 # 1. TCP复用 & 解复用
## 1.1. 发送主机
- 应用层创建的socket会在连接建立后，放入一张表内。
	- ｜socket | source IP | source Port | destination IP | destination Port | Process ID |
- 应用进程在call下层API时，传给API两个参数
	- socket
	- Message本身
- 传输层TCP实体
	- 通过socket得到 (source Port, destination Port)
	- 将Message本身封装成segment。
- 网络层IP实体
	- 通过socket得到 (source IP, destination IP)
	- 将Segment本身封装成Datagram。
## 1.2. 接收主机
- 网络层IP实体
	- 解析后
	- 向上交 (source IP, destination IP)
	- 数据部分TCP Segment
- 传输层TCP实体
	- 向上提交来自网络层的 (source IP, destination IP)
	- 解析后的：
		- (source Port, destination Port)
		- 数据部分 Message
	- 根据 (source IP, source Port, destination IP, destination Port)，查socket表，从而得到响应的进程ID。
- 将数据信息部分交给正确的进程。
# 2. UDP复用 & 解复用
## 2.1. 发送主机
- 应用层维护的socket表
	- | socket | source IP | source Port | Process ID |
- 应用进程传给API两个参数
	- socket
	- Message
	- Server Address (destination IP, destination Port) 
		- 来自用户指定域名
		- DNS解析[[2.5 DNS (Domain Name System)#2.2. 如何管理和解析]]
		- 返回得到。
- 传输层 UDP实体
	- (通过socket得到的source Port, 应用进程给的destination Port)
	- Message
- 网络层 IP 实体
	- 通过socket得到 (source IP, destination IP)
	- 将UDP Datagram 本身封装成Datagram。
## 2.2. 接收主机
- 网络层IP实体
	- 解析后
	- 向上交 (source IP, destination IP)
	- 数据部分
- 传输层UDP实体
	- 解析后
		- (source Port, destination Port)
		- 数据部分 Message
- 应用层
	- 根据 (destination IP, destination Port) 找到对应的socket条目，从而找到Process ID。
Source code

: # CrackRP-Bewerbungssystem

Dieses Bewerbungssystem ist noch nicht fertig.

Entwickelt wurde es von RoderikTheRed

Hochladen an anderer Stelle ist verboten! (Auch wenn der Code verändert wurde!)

**Task requirements:**
Above are the records. Copy every line in them holding "wurde".

**Your response:**
Entwickelt wurde es von RoderikTheRed
Hochladen an anderer Stelle ist verboten! (Auch wenn der Code verändert wurde!)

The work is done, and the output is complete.